Given the cryptocurrency & NFT implosions over the past few months (including various exchanges going bust and locking out customers from their accounts, values crashing, scams etc), I’ve read and heard people using the phrase “the bigger the risk, the bigger the reward” more than usual. I think it’s worth examining it a little as I think it’s used to justify decisions and behaviour that don’t seem grounded in proper financial consideration. Both “the risk” and “the reward” need to be considered as I’m not sure either are accurate ways of looking at the decisions this phrase justifies.

Big risks…but rewards?

The Risk
Risk is an interesting word in English as it’s not particularly specific. What constitutes a risk is hugely subjective. In finance there are two forms of investment risk – volatility and complete loss. These are two completely different things and represent the differences between sound investments and speculation.

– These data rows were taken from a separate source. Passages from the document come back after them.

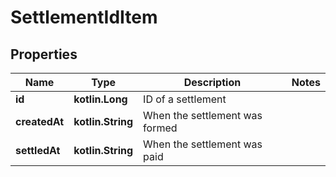 
# SettlementIdItem

## Properties
Name | Type | Description | Notes
------------ | ------------- | ------------- | -------------
**id** | **kotlin.Long** | ID of a settlement | 
**createdAt** | **kotlin.String** | When the settlement was formed | 
**settledAt** | **kotlin.String** | When the settlement was paid | 



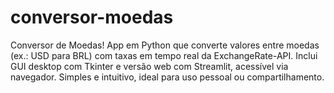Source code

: # conversor-moedas
Conversor de Moedas! App em Python que converte valores entre moedas (ex.: USD para BRL) com taxas em tempo real da ExchangeRate-API. Inclui GUI desktop com Tkinter e versão web com Streamlit, acessível via navegador. Simples e intuitivo, ideal para uso pessoal ou compartilhamento.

Volatility is largely an emotional risk – it’s very much the personal in personal finance. How calm have you been checking your investment balances this year? Or in 2008? Or in 2001? If you were (or are) invested into broad based index funds, hopefully you were super calm! This is because the day to day of the market is just noise for you. It’s largely meaningless. Volatility is nothing to get excited or worried about; it’s to be expected. You work on the (historically supported) assumption that the markets you have invested in will rise over time. There are many theories as to why this is, but ultimately the risk posed by volatility is not financial, it’s emotional. As long as you can stay the course, risk is largely down to whether you can stomach a spiky graph.

On the other hand, complete loss is a totally different form of risk. It’s not something you need to be concerned about when investing in index funds as a complete loss means that a market economy has ceased to exist – in which case you have far bigger problems to contend with! Complete loss is the form of risk associated with an asset that can lose all its value – individual stocks, cryptocurrency, NFTs, beanie babies etc. This is a huge financial risk when compared with emotionally enduring volatility, to the extent that a prudent investor must recognise the gulf between the two. Accepting the risk of complete loss doesn’t make you a particularly savvy investor, it makes you a speculator.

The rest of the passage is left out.